Current work and news

New paper: Three Ways of
Doing Philosophy of the City

October 2023

In this paper, I propose to subdivide philosophy of the city into three more specific areas of study. First, philosophy of the city as urban epistemology and philosophy of the urban sciences focusses on problems of experiencing and knowing cities and of generating scientific knowledge about cities. Second, philosophy of the city as urban normative theory seeks to interpret and spell out the central categories of practical philosophy—the right, the good, the aesthetic, the democratic etc.—for urban contexts. Third, applied philosophy of the city aims to combine philosophical analysis with the search for practical solutions and concrete possibilities for change.
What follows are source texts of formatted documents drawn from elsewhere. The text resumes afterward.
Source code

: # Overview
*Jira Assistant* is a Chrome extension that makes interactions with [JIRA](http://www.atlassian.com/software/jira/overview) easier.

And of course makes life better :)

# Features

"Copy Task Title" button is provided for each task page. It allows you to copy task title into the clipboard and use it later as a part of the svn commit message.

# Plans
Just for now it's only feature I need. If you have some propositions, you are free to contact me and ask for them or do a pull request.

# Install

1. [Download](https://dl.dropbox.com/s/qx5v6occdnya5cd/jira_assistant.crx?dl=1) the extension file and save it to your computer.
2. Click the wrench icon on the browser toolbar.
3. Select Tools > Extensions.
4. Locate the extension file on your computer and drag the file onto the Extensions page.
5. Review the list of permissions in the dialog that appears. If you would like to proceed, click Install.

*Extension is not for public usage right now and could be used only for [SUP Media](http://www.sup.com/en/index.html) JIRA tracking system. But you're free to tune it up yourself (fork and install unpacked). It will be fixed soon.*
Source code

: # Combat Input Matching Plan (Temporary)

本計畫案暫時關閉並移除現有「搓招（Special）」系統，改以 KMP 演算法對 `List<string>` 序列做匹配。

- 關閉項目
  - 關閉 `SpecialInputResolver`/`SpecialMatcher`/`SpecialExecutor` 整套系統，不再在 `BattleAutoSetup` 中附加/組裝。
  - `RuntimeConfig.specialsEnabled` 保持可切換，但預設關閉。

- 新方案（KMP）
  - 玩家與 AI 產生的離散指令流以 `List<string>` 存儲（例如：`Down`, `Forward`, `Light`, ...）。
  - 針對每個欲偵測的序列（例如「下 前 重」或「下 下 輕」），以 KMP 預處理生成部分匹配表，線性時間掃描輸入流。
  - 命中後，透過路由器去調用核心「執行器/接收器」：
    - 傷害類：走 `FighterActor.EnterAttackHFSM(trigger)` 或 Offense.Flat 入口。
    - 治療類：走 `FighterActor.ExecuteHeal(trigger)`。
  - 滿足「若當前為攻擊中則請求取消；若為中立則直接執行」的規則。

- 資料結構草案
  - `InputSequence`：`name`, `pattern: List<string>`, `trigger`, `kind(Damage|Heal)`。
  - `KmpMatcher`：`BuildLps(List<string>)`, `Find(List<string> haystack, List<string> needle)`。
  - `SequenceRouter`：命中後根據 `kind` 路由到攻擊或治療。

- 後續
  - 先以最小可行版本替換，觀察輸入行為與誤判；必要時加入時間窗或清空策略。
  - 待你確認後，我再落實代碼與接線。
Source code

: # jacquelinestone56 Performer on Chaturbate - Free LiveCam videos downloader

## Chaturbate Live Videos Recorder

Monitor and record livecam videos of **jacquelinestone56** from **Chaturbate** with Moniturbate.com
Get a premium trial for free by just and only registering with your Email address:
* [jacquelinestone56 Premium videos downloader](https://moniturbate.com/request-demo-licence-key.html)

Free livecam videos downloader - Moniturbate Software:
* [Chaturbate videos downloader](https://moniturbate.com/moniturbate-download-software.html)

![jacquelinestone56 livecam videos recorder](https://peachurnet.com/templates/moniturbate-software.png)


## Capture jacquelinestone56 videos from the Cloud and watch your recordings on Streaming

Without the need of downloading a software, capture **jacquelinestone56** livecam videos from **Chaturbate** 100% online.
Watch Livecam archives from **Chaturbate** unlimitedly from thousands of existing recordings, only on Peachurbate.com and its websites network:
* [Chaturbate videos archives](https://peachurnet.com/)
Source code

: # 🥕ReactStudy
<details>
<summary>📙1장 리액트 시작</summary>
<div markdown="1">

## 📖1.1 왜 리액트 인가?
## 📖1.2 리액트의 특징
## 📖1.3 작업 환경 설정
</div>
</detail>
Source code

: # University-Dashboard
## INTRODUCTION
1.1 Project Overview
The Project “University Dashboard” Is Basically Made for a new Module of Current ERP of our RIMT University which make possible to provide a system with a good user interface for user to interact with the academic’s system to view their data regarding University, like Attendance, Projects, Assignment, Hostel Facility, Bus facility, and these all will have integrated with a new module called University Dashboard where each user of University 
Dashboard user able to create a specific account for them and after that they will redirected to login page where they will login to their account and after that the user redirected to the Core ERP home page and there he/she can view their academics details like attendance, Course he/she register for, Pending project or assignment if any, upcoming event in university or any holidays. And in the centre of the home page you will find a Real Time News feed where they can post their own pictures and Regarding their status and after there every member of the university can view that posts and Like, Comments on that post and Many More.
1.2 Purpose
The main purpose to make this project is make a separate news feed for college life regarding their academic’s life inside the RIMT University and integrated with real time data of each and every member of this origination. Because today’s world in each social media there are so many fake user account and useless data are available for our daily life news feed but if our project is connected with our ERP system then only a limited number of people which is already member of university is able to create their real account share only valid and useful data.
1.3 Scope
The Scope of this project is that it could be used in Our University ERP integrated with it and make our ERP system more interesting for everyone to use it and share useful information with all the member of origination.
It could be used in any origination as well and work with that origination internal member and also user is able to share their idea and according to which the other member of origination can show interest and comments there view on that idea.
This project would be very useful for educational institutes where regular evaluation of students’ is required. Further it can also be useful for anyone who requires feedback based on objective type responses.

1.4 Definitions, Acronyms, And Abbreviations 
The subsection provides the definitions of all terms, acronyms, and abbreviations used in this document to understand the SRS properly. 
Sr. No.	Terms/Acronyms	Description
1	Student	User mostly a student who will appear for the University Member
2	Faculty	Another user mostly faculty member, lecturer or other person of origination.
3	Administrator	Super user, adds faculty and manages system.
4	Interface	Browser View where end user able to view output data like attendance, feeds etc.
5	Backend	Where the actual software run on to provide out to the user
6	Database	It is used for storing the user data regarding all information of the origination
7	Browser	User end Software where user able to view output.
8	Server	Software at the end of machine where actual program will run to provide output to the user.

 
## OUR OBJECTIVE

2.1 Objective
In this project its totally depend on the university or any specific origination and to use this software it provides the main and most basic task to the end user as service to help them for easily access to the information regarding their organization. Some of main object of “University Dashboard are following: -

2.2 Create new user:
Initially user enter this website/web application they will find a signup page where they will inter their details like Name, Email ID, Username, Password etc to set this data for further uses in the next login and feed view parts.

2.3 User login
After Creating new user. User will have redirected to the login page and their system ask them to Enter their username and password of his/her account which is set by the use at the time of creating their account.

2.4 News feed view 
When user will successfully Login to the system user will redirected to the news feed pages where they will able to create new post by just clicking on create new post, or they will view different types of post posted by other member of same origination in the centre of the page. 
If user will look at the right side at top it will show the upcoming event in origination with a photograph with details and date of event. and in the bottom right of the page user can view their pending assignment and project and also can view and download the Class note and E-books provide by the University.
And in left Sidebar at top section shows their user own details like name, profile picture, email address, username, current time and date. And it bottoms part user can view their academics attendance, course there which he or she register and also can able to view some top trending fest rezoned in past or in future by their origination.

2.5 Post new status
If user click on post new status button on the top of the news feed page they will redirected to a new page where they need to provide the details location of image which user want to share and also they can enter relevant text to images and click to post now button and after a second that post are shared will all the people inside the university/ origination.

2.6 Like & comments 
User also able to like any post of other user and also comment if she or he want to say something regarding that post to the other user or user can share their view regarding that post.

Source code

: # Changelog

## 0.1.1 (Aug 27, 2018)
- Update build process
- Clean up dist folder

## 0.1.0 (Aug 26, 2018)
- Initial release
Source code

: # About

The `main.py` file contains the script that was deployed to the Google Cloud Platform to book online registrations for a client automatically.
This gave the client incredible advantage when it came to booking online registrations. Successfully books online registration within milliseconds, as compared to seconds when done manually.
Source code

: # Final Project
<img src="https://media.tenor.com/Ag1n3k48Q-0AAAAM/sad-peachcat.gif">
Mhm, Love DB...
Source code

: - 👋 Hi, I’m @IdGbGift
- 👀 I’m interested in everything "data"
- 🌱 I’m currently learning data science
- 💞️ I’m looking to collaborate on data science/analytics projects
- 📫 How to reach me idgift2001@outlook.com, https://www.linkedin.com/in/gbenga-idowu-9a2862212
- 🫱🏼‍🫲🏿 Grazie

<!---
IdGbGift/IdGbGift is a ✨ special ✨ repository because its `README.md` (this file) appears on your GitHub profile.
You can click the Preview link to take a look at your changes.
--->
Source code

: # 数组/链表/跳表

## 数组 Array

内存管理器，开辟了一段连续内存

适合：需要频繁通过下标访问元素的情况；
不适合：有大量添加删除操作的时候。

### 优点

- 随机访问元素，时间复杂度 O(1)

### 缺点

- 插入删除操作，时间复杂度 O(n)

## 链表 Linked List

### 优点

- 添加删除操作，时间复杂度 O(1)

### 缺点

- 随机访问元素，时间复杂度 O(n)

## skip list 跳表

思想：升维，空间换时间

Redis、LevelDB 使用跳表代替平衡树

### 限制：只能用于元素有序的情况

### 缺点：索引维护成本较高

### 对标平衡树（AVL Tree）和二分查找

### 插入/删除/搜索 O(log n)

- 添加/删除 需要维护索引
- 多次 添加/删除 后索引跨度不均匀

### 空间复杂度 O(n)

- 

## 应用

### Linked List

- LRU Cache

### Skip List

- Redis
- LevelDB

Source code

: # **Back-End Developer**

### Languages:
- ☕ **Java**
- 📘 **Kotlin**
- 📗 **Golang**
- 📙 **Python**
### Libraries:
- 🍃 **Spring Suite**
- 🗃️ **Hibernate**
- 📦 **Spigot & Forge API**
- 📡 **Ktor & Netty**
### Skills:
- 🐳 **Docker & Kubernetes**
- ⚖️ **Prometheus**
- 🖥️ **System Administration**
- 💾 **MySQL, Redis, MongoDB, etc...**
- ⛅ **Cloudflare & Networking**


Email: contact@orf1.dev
The benefit of such a subdivision of the field is twofold. On the one hand, this systematization clarifies the mutual relations between philosophy of the city, other branches of philosophy, and other urban sciences. On the other hand, it helps identifying open question and blind spots within the current debate and, thereby, opens up new directions for future research in philosophy of the city.

September 2023

Our everyday lifeworlds receive little attention in contemporary climate ethics. This is unfortunate, as climate ethics can benefit from an in-depth analysis of the lifeworld-perspective. The paper focuses on two key problems, the problem of individual climate responsibility and the problem of the individual’s motivation to support climate protection policies. Currently discussed strategies to solve both problems face serious objections. A lifeworld-oriented perspective, so I argue, helps us to better understand both problems as well as the reasons why they are practically resistant to solutions proposed in the philosophical literature. Likewise, I present some suggestions on how the problems of individual responsibility and motivation could be handled from a lifeworld-oriented perspective.